Observable Signatures of Cosmic Rays Transport in Starburst Galaxies on Gamma-ray and Neutrino Observations

TL;DR

This study investigates cosmic-ray transport mechanisms in starburst and star-forming galaxies by analyzing gamma-ray and neutrino data, proposing methods to distinguish models, and assessing their contribution to the extragalactic background.

Contribution

It introduces a quantitative test to discriminate between cosmic-ray transport models using gamma-ray observations and forecasts CTA's capability to favor advection-dominated models.

Findings

Current data slightly favor advection-dominated CR models.

CTA can strongly disfavor diffusion-dominated models with high confidence.

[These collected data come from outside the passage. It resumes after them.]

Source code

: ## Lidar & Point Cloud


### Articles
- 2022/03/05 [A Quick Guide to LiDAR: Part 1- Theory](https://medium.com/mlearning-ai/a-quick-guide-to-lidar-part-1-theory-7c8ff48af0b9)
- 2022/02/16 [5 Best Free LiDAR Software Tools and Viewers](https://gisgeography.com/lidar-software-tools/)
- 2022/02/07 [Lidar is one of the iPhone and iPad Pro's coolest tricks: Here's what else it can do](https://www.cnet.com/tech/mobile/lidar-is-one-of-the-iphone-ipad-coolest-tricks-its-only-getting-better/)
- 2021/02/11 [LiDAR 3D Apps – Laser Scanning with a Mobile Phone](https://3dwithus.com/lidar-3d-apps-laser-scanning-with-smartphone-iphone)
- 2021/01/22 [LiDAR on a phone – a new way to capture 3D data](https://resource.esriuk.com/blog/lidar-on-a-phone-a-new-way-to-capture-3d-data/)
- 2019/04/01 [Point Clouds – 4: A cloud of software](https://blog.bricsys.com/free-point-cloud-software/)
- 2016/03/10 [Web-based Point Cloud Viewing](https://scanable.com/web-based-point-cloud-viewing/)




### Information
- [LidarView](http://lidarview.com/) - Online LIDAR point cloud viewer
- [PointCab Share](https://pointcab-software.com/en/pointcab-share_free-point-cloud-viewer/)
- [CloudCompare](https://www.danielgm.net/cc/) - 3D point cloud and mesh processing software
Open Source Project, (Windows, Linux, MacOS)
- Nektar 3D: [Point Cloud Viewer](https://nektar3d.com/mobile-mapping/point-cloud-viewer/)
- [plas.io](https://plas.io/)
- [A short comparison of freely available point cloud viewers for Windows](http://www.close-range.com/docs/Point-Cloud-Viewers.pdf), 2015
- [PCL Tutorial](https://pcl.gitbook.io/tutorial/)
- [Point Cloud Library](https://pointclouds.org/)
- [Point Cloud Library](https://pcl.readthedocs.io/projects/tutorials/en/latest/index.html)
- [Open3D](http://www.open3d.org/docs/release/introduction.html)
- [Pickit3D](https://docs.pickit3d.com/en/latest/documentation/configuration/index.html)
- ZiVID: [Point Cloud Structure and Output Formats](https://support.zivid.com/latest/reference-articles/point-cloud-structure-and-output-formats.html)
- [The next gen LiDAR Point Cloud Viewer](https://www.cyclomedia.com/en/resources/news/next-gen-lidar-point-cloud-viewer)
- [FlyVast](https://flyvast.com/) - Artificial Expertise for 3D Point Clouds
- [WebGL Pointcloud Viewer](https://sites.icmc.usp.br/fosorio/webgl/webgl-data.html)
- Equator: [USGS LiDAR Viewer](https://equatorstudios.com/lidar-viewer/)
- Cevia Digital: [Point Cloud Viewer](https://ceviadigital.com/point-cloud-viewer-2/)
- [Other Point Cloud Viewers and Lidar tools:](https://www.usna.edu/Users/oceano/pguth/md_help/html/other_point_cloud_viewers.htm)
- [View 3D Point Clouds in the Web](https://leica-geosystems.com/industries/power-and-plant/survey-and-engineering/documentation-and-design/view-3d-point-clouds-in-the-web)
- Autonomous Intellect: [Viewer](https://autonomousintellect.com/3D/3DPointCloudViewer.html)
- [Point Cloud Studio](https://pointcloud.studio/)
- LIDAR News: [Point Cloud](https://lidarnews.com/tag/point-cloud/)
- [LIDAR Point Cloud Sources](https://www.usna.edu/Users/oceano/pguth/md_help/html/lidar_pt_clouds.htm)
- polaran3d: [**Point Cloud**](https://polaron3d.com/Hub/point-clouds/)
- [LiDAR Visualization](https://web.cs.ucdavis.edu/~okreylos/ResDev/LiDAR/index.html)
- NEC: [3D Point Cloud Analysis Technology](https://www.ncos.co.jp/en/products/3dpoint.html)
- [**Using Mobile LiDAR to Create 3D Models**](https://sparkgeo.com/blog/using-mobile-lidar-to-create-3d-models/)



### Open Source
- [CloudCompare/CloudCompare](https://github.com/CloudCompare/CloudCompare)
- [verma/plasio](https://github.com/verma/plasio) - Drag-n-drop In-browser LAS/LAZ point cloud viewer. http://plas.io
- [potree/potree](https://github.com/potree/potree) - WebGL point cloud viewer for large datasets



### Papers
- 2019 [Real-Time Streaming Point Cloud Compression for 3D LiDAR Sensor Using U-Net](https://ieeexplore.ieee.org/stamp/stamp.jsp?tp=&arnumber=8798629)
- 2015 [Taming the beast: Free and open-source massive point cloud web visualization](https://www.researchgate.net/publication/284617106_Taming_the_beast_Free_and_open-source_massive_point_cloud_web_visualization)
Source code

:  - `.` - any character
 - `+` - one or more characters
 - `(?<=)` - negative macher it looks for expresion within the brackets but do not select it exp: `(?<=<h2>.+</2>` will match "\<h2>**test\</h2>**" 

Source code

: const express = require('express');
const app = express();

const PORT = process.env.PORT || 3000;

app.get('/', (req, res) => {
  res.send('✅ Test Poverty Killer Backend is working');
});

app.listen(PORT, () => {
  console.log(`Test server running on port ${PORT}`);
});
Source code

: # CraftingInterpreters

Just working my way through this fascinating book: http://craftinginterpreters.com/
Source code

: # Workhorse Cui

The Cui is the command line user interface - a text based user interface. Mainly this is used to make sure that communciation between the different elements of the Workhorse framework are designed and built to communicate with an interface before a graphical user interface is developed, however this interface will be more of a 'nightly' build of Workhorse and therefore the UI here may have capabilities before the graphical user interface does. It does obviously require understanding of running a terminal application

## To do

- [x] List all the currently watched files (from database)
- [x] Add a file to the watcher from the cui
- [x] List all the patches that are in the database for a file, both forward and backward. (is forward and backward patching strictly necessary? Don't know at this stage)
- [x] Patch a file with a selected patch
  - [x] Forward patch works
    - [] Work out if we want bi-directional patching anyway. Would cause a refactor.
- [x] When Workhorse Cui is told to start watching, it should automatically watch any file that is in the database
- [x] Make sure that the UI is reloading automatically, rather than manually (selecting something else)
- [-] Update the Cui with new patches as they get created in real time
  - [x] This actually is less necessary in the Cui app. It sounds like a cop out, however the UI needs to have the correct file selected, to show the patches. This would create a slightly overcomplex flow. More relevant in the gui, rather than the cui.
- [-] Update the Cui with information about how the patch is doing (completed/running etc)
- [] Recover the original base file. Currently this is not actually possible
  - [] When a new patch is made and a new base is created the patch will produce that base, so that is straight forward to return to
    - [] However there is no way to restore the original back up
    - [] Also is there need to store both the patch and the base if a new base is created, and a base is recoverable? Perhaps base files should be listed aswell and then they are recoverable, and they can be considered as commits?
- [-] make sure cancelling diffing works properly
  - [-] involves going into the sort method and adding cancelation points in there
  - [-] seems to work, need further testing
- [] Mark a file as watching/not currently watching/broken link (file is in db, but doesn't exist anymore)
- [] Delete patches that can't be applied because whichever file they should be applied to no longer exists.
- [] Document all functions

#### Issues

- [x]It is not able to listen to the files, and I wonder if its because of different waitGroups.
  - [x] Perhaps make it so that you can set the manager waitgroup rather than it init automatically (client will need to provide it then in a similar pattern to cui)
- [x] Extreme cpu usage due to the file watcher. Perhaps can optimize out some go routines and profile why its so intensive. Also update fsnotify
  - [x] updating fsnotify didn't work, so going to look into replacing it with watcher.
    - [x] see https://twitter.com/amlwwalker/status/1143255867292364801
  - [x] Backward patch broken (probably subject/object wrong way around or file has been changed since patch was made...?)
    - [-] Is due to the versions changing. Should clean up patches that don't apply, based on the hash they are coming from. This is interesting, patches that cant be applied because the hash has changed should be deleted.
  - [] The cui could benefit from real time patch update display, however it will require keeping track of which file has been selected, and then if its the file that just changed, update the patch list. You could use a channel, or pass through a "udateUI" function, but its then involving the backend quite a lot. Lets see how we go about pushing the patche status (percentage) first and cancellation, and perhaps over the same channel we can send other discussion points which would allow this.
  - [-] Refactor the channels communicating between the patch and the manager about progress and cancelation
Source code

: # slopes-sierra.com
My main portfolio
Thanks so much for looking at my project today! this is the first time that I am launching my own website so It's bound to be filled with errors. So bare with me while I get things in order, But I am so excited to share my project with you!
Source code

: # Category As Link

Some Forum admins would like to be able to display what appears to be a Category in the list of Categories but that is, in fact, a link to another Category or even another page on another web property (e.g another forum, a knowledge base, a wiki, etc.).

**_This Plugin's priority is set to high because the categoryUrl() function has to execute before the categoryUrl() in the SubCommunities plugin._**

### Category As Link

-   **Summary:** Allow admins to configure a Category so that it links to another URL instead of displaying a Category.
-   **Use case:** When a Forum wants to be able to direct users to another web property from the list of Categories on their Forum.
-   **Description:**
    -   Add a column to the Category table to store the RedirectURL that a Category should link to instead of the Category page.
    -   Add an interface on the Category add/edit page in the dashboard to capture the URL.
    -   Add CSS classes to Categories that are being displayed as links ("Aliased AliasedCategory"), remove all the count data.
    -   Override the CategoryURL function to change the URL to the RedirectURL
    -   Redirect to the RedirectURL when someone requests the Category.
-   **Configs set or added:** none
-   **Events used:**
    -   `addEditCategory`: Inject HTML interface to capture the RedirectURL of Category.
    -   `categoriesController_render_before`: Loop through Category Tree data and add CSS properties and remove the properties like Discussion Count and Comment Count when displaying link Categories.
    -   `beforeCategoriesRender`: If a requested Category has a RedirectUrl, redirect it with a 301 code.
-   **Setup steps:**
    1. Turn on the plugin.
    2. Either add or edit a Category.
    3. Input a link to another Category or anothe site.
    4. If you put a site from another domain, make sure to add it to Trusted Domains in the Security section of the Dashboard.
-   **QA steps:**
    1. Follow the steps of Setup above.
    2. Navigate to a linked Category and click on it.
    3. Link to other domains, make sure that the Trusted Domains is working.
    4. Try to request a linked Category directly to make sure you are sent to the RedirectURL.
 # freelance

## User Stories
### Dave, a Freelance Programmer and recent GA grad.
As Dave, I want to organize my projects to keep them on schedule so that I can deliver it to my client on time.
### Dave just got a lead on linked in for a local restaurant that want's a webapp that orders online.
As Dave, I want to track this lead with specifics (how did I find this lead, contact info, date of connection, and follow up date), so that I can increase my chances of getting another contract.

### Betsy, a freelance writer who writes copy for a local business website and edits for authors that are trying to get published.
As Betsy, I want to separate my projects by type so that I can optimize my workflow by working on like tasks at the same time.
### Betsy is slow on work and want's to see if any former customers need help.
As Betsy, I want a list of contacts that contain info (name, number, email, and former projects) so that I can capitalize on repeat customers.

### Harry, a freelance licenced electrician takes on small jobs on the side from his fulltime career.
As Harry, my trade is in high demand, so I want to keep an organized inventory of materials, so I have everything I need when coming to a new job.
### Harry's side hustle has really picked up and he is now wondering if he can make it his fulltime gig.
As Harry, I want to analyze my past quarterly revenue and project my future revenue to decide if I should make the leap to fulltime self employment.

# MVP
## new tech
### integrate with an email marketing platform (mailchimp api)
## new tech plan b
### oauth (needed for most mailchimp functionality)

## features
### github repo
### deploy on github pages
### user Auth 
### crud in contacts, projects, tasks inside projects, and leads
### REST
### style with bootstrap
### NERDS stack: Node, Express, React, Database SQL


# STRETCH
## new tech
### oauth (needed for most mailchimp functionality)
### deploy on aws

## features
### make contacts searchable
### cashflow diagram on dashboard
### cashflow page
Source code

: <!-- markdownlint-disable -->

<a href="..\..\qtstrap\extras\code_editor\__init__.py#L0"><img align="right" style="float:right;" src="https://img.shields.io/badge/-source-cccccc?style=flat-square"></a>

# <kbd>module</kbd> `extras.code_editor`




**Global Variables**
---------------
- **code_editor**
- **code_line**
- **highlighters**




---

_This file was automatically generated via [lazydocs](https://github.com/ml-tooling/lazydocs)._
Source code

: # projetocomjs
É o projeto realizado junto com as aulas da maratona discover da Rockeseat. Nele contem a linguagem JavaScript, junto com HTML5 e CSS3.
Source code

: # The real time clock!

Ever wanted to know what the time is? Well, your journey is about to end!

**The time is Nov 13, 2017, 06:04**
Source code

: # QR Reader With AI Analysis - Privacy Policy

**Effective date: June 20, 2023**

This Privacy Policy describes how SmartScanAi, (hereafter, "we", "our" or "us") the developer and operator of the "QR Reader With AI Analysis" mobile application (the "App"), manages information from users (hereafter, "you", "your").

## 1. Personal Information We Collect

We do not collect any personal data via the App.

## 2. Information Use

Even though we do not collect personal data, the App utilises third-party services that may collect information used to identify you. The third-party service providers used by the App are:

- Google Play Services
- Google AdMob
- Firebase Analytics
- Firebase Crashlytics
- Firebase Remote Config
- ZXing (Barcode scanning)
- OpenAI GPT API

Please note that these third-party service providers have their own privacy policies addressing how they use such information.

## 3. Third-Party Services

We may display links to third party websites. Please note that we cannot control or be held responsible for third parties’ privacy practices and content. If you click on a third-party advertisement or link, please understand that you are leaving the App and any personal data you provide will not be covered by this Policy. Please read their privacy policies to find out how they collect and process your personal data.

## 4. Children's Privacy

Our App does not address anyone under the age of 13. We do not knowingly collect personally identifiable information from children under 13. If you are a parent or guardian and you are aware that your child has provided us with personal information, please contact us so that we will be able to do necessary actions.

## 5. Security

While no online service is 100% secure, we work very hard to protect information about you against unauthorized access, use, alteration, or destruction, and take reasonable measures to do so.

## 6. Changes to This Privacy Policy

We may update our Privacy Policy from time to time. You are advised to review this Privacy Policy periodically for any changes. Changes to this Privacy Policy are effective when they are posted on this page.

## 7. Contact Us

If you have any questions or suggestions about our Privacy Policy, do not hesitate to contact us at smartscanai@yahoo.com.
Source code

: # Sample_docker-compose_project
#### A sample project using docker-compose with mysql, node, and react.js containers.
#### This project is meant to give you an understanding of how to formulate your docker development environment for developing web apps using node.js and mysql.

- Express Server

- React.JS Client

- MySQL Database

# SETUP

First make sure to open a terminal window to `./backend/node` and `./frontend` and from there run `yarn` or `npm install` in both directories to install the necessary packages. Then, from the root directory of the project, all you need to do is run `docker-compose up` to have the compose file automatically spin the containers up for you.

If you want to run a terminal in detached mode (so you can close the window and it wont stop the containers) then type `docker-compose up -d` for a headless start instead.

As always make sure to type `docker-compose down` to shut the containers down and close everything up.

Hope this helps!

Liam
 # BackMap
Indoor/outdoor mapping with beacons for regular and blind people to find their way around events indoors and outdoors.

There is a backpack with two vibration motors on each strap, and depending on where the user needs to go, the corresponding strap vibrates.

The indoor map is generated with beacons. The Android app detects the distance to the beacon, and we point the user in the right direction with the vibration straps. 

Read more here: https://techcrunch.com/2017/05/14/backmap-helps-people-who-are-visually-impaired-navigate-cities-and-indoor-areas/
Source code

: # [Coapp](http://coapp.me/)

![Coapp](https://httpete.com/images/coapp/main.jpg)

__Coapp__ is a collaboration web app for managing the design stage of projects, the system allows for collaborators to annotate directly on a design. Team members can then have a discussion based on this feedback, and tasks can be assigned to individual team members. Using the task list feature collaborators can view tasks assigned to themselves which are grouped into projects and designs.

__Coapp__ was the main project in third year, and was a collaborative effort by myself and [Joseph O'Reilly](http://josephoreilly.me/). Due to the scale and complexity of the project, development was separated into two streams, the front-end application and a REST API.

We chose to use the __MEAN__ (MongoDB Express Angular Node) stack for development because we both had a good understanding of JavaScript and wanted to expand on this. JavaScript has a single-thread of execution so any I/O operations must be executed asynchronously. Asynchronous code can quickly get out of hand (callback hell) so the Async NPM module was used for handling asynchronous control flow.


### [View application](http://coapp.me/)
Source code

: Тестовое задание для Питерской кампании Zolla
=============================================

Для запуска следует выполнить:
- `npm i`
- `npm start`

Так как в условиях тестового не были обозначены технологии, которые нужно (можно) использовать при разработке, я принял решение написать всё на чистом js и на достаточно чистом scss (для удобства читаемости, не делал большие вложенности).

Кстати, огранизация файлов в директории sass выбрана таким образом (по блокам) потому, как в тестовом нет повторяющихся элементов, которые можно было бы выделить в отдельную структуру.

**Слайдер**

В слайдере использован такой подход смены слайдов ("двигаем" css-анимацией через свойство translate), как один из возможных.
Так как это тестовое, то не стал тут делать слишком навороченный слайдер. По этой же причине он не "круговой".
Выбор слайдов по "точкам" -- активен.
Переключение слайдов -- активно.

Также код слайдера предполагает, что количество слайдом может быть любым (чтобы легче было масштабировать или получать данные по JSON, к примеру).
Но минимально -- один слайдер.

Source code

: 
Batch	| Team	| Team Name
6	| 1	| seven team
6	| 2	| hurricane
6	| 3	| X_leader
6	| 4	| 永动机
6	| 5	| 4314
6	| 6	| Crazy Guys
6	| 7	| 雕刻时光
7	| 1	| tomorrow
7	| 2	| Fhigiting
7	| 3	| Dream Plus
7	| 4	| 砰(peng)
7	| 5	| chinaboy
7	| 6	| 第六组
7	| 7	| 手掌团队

SFGs and SBGs can account for 25% of the diffuse HESE neutrino data.

Abstract

The gamma-ray emission from Starburst and Starforming Galaxies (SBGs and SFGs) strongly suggest a correlation between star-forming activity and gamma-ray luminosity. However, the very nature of cosmic-ray (CR) transport and the degree of their confinement within SBG cores are still open questions. We aim at probing the imprints left by CR transport on gamma-ray and neutrino observations of point-like SFGs and SBGs, looking into quantitative ways to discriminate among different transport models. Moreover, following the reported scenarios, we quantitatively assess the SBGs and SFGs contribution to the Extra-galactic Gamma-Ray Background (EGB data) and the IceCube diffuse observations (HESE data). We analyse the 10-year Fermi-LAT spectral energy distributions of 13 nearby galaxies with two different CR transport models, taking into account the corresponding IR and UV observations. We generate mock gamma-ray data to simulate the CTA performance in detecting these sources. In the way, we propose a test to discriminate between the two CR models, quantifying the statistical confidence at which one model can be preferred over the other. We point out that current data already give a slight preference to CR models which are dominated by advection in their nucleus. Moreover, we show that CTA will allow us to firmly disfavour models dominated by diffusion over self-induced turbulence, compared to advection-dominated models, with Bayes factors which can be as large as $10^7$ for some of the SBGs. Finally, we estimate the diffuse gamma-ray and neutrino fluxes of SFGs and SBGs, showing that they can explain $25\%$ of the diffuse HESE data, while remaining consistent with gamma-ray limits on non-blazar sources.